A few weeks ago, my son told us that in health class they learned how to properly put on a condom.  I wasn't sure how to react so I replied with the token, "really? hmmm."  He proceeded to explain how they did it and said that anyone can buy a condom no matter how old they are.  My son is 14 and in 8th grade.  My husband (who is usually a little too lenient for my taste) felt that it was too soon to be teaching this to our firstborn who up until last summer thought that it was against the law to have sex until you turned 21.  My opinion tends to allow for information with conversation.  It is fine to learn about condoms, as long as I can be an involved parent.

I was just chatting with a co-worker about high school looming in the distance. She said that her spouse was emptying the garbage in their son's room and found a condom.   Really this didn't surprise me.  I am not naive and I realize that the majority of high school students are sexually active.  Again, my thought is to give them the necessary information to make responsible choices.  
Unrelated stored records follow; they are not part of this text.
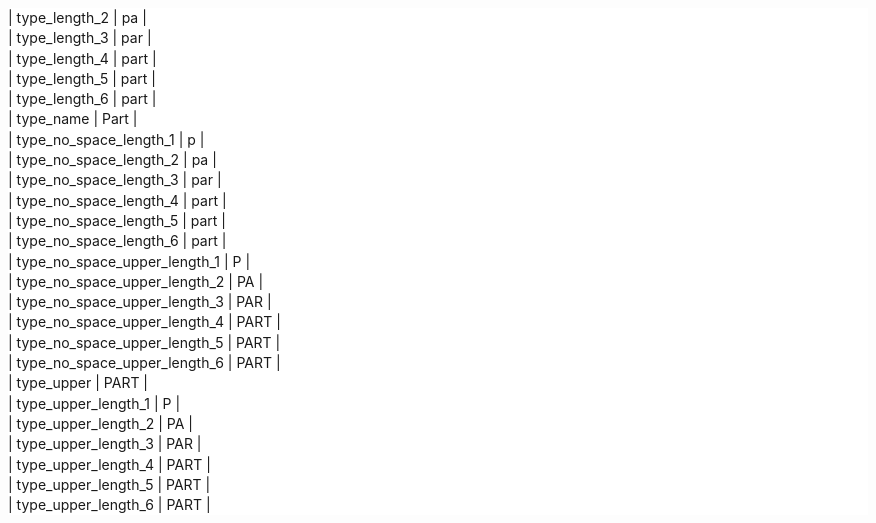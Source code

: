 | type_length_2 | pa |  
| type_length_3 | par |  
| type_length_4 | part |  
| type_length_5 | part |  
| type_length_6 | part |  
| type_name | Part |  
| type_no_space_length_1 | p |  
| type_no_space_length_2 | pa |  
| type_no_space_length_3 | par |  
| type_no_space_length_4 | part |  
| type_no_space_length_5 | part |  
| type_no_space_length_6 | part |  
| type_no_space_upper_length_1 | P |  
| type_no_space_upper_length_2 | PA |  
| type_no_space_upper_length_3 | PAR |  
| type_no_space_upper_length_4 | PART |  
| type_no_space_upper_length_5 | PART |  
| type_no_space_upper_length_6 | PART |  
| type_upper | PART |  
| type_upper_length_1 | P |  
| type_upper_length_2 | PA |  
| type_upper_length_3 | PAR |  
| type_upper_length_4 | PART |  
| type_upper_length_5 | PART |  
| type_upper_length_6 | PART |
Then last night I was completely caught off guard.  I had dinner with a friend and her son who is a high school senior.  This young man is a popular, varsity baseball player.  We talked about a variety of subjects including the obvious- girls.  He said that he didn't want to get serious with a girl at this time in his life and that he is waiting to have sex.  Wow.  Wasn't ready for that.  

My desire to be a "good" mom, one that is easy to talk to, a mom that can get along with all of my son's friends led me to forget what it means to be a mom.  It concerns me that I may be inadvertently supporting pre-marital sex by encouraging this openness with my son.  My generation needs to remember that although we are different than our parents, and that we must remain abreast of the times,  we must still give our children the guidance they need to make good choices. Their choices.  Not only do our children need to know how to put on a condom, but they also must know about abstinence.  They must realize that it is okay and even admirable to wait for this significant milestone.  And WE need to remember that being a parent is so much more important than being a friend.    


  1. Ihave to agre with you. Let them know that these are the choices you have to make, These are the consequences, This is what I would like to see happen, and you make the choices.

    Seems to have worked so far for mine. Two beautiful daughters, and no grandchildren yet!

  2. I would just show them a picture of Michael Jackson and tell them this is what happens when you have sex before age 30. Perhaps include the headline "Sex - It's No Thriller"

  3. Trust me, they angst through this one. You can really tell when "it" looms in the distance.

    I tend not to think abstinece is admirable or that sexuality is proper, honestly, I am pretty nuetral. We have explained all of that to a sixth grader, mostly to stop possible desease.

    I don't think you really have to worry.